### Try it:
Somewhere below are a line with "is an example" and a later line with "on the other". Output exactly those lines and all lines between them.

=== Begin Enclosure ===

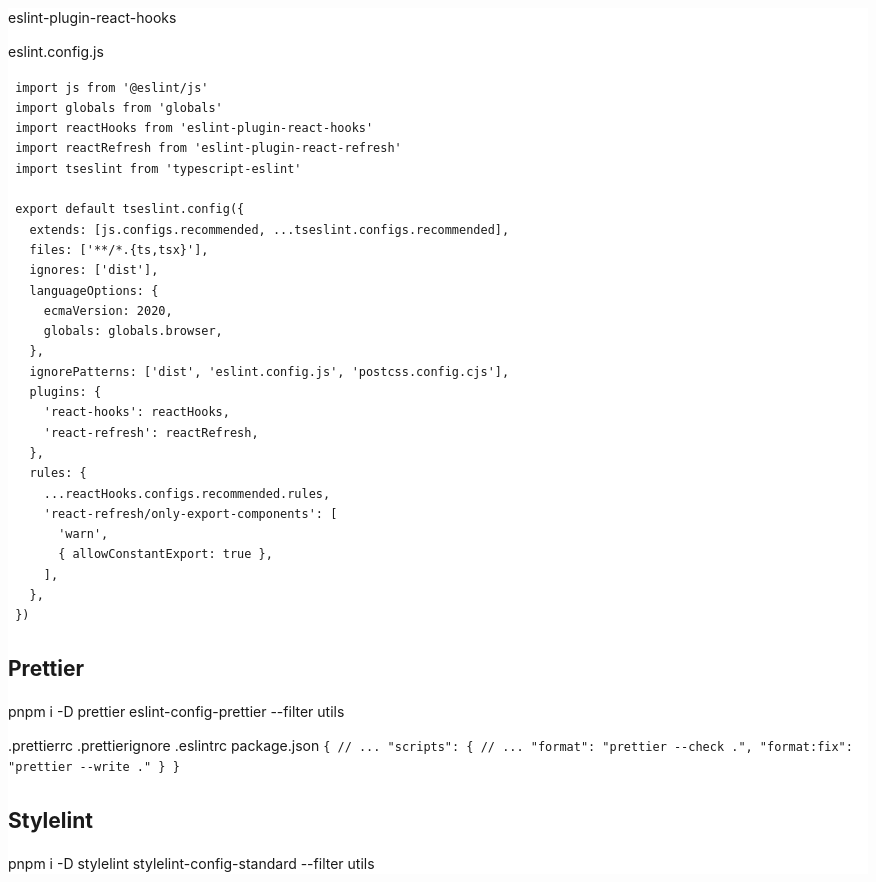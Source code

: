    eslint-plugin-react-hooks

   eslint.config.js
   ```
    import js from '@eslint/js'
    import globals from 'globals'
    import reactHooks from 'eslint-plugin-react-hooks'
    import reactRefresh from 'eslint-plugin-react-refresh'
    import tseslint from 'typescript-eslint'

    export default tseslint.config({
      extends: [js.configs.recommended, ...tseslint.configs.recommended],
      files: ['**/*.{ts,tsx}'],
      ignores: ['dist'],
      languageOptions: {
        ecmaVersion: 2020,
        globals: globals.browser,
      },
      ignorePatterns: ['dist', 'eslint.config.js', 'postcss.config.cjs'],
      plugins: {
        'react-hooks': reactHooks,
        'react-refresh': reactRefresh,
      },
      rules: {
        ...reactHooks.configs.recommended.rules,
        'react-refresh/only-export-components': [
          'warn',
          { allowConstantExport: true },
        ],
      },
    })
   ```

## Prettier
 pnpm i -D prettier eslint-config-prettier --filter utils

 .prettierrc
 .prettierignore
 .eslintrc 
 package.json
    ```
    {
      // ...
      "scripts": {
        // ...
        "format": "prettier --check .",
        "format:fix": "prettier --write ."
      }
    }
    ```
## Stylelint
  pnpm i -D stylelint stylelint-config-standard --filter utils
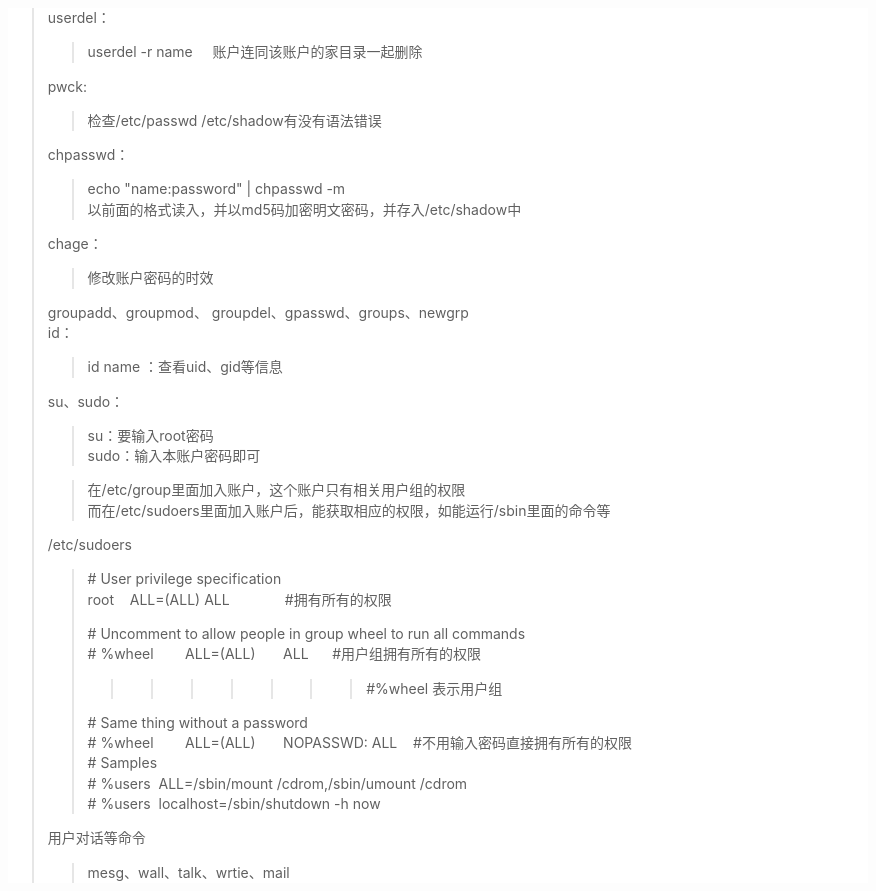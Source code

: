 > userdel：  
> 
> > userdel -r name     账户连同该账户的家目录一起删除  
> 
> pwck:  
> 
> > 检查/etc/passwd /etc/shadow有没有语法错误  
> 
> chpasswd：  
> 
> > echo "name:password" | chpasswd -m   
> > 以前面的格式读入，并以md5码加密明文密码，并存入/etc/shadow中  
> 
> chage：  
> 
> > 修改账户密码的时效  
> >   
> >   
> 
> groupadd、groupmod、 groupdel、gpasswd、groups、newgrp  
> id：  
> 
> > id name ：查看uid、gid等信息  
> 
> su、sudo：  
> 
> > su：要输入root密码  
> > sudo：输入本账户密码即可  
> >   
> 
> > 在/etc/group里面加入账户，这个账户只有相关用户组的权限  
> > 而在/etc/sudoers里面加入账户后，能获取相应的权限，如能运行/sbin里面的命令等  
> >   
> 
> /etc/sudoers  
> 
> > \# User privilege specification  
> > root    ALL=(ALL) ALL              #拥有所有的权限  
> >   
> > \# Uncomment to allow people in group wheel to run all commands  
> > \# %wheel        ALL=(ALL)       ALL      #用户组拥有所有的权限   
> > 
> > > > > > > > > #%wheel 表示用户组  
> > 
> >   
> > \# Same thing without a password  
> > \# %wheel        ALL=(ALL)       NOPASSWD: ALL    #不用输入密码直接拥有所有的权限  
> > \# Samples  
> > \# %users  ALL=/sbin/mount /cdrom,/sbin/umount /cdrom  
> > \# %users  localhost=/sbin/shutdown -h now  
> >   
> >   
> 
> 用户对话等命令  
> 
> > mesg、wall、talk、wrtie、mail  
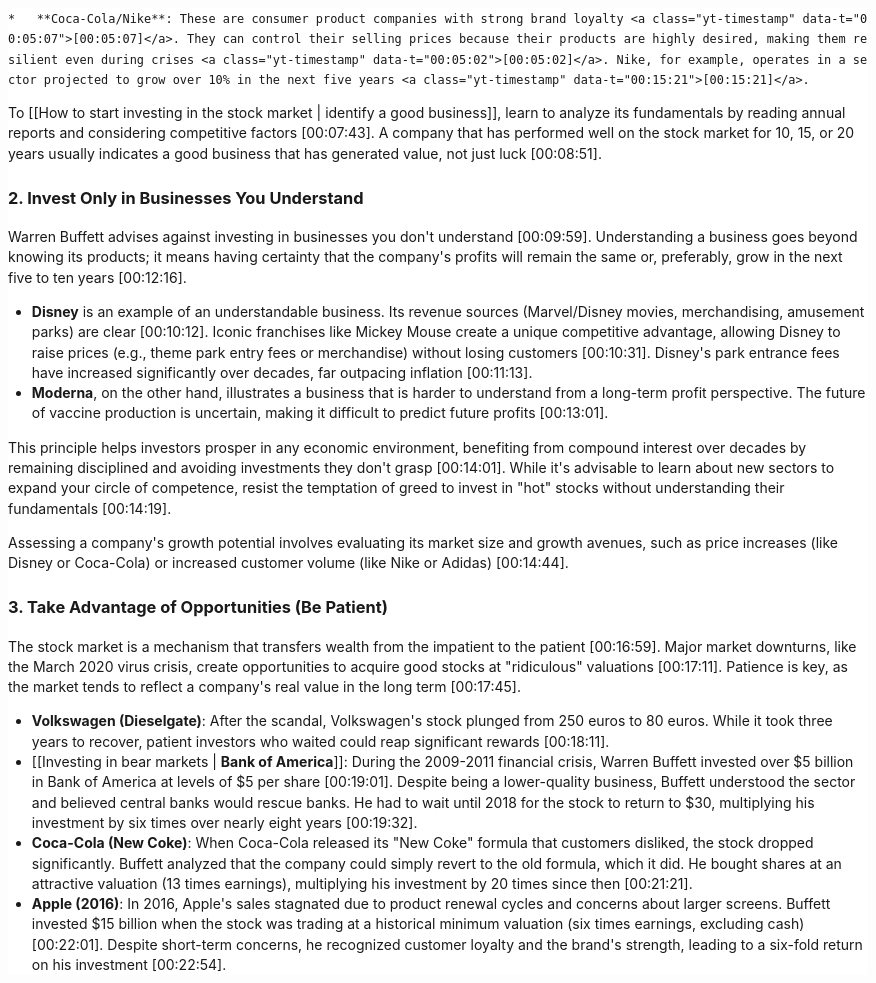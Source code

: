     *   **Coca-Cola/Nike**: These are consumer product companies with strong brand loyalty <a class="yt-timestamp" data-t="00:05:07">[00:05:07]</a>. They can control their selling prices because their products are highly desired, making them resilient even during crises <a class="yt-timestamp" data-t="00:05:02">[00:05:02]</a>. Nike, for example, operates in a sector projected to grow over 10% in the next five years <a class="yt-timestamp" data-t="00:15:21">[00:15:21]</a>.

To [[How to start investing in the stock market | identify a good business]], learn to analyze its fundamentals by reading annual reports and considering competitive factors <a class="yt-timestamp" data-t="00:07:43">[00:07:43]</a>. A company that has performed well on the stock market for 10, 15, or 20 years usually indicates a good business that has generated value, not just luck <a class="yt-timestamp" data-t="00:08:51">[00:08:51]</a>.

### 2. Invest Only in Businesses You Understand

Warren Buffett advises against investing in businesses you don't understand <a class="yt-timestamp" data-t="00:09:59">[00:09:59]</a>. Understanding a business goes beyond knowing its products; it means having certainty that the company's profits will remain the same or, preferably, grow in the next five to ten years <a class="yt-timestamp" data-t="00:12:16">[00:12:16]</a>.

*   **Disney** is an example of an understandable business. Its revenue sources (Marvel/Disney movies, merchandising, amusement parks) are clear <a class="yt-timestamp" data-t="00:10:12">[00:10:12]</a>. Iconic franchises like Mickey Mouse create a unique competitive advantage, allowing Disney to raise prices (e.g., theme park entry fees or merchandise) without losing customers <a class="yt-timestamp" data-t="00:10:31">[00:10:31]</a>. Disney's park entrance fees have increased significantly over decades, far outpacing inflation <a class="yt-timestamp" data-t="00:11:13">[00:11:13]</a>.
*   **Moderna**, on the other hand, illustrates a business that is harder to understand from a long-term profit perspective. The future of vaccine production is uncertain, making it difficult to predict future profits <a class="yt-timestamp" data-t="00:13:01">[00:13:01]</a>.

This principle helps investors prosper in any economic environment, benefiting from compound interest over decades by remaining disciplined and avoiding investments they don't grasp <a class="yt-timestamp" data-t="00:14:01">[00:14:01]</a>. While it's advisable to learn about new sectors to expand your circle of competence, resist the temptation of greed to invest in "hot" stocks without understanding their fundamentals <a class="yt-timestamp" data-t="00:14:19">[00:14:19]</a>.

Assessing a company's growth potential involves evaluating its market size and growth avenues, such as price increases (like Disney or Coca-Cola) or increased customer volume (like Nike or Adidas) <a class="yt-timestamp" data-t="00:14:44">[00:14:44]</a>.

### 3. Take Advantage of Opportunities (Be Patient)

The stock market is a mechanism that transfers wealth from the impatient to the patient <a class="yt-timestamp" data-t="00:16:59">[00:16:59]</a>. Major market downturns, like the March 2020 virus crisis, create opportunities to acquire good stocks at "ridiculous" valuations <a class="yt-timestamp" data-t="00:17:11">[00:17:11]</a>. Patience is key, as the market tends to reflect a company's real value in the long term <a class="yt-timestamp" data-t="00:17:45">[00:17:45]</a>.

*   **Volkswagen (Dieselgate)**: After the scandal, Volkswagen's stock plunged from 250 euros to 80 euros. While it took three years to recover, patient investors who waited could reap significant rewards <a class="yt-timestamp" data-t="00:18:11">[00:18:11]</a>.
*   [[Investing in bear markets | **Bank of America**]]: During the 2009-2011 financial crisis, Warren Buffett invested over $5 billion in Bank of America at levels of $5 per share <a class="yt-timestamp" data-t="00:19:01">[00:19:01]</a>. Despite being a lower-quality business, Buffett understood the sector and believed central banks would rescue banks. He had to wait until 2018 for the stock to return to $30, multiplying his investment by six times over nearly eight years <a class="yt-timestamp" data-t="00:19:32">[00:19:32]</a>.
*   **Coca-Cola (New Coke)**: When Coca-Cola released its "New Coke" formula that customers disliked, the stock dropped significantly. Buffett analyzed that the company could simply revert to the old formula, which it did. He bought shares at an attractive valuation (13 times earnings), multiplying his investment by 20 times since then <a class="yt-timestamp" data-t="00:21:21">[00:21:21]</a>.
*   **Apple (2016)**: In 2016, Apple's sales stagnated due to product renewal cycles and concerns about larger screens. Buffett invested $15 billion when the stock was trading at a historical minimum valuation (six times earnings, excluding cash) <a class="yt-timestamp" data-t="00:22:01">[00:22:01]</a>. Despite short-term concerns, he recognized customer loyalty and the brand's strength, leading to a six-fold return on his investment <a class="yt-timestamp" data-t="00:22:54">[00:22:54]</a>.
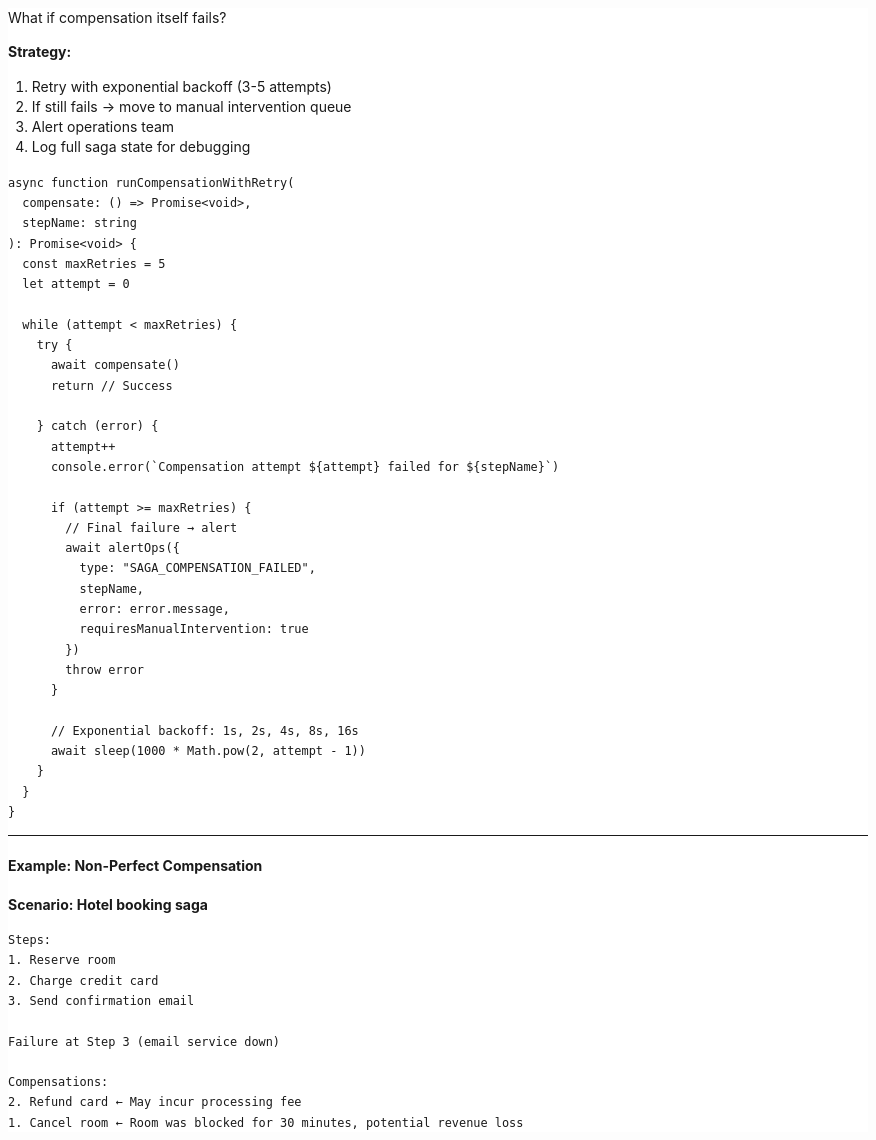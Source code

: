 What if compensation itself fails?

**Strategy:**
1. Retry with exponential backoff (3-5 attempts)
2. If still fails → move to manual intervention queue
3. Alert operations team
4. Log full saga state for debugging

```
async function runCompensationWithRetry(
  compensate: () => Promise<void>,
  stepName: string
): Promise<void> {
  const maxRetries = 5
  let attempt = 0

  while (attempt < maxRetries) {
    try {
      await compensate()
      return // Success

    } catch (error) {
      attempt++
      console.error(`Compensation attempt ${attempt} failed for ${stepName}`)

      if (attempt >= maxRetries) {
        // Final failure → alert
        await alertOps({
          type: "SAGA_COMPENSATION_FAILED",
          stepName,
          error: error.message,
          requiresManualIntervention: true
        })
        throw error
      }

      // Exponential backoff: 1s, 2s, 4s, 8s, 16s
      await sleep(1000 * Math.pow(2, attempt - 1))
    }
  }
}
```

---

#### Example: Non-Perfect Compensation

**Scenario: Hotel booking saga**

```
Steps:
1. Reserve room
2. Charge credit card
3. Send confirmation email

Failure at Step 3 (email service down)

Compensations:
2. Refund card ← May incur processing fee
1. Cancel room ← Room was blocked for 30 minutes, potential revenue loss
```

=== End Enclosure ===

### Written response:
*   **Disney** is an example of an understandable business. Its revenue sources (Marvel/Disney movies, merchandising, amusement parks) are clear <a class="yt-timestamp" data-t="00:10:12">[00:10:12]</a>. Iconic franchises like Mickey Mouse create a unique competitive advantage, allowing Disney to raise prices (e.g., theme park entry fees or merchandise) without losing customers <a class="yt-timestamp" data-t="00:10:31">[00:10:31]</a>. Disney's park entrance fees have increased significantly over decades, far outpacing inflation <a class="yt-timestamp" data-t="00:11:13">[00:11:13]</a>.
*   **Moderna**, on the other hand, illustrates a business that is harder to understand from a long-term profit perspective. The future of vaccine production is uncertain, making it difficult to predict future profits <a class="yt-timestamp" data-t="00:13:01">[00:13:01]</a>.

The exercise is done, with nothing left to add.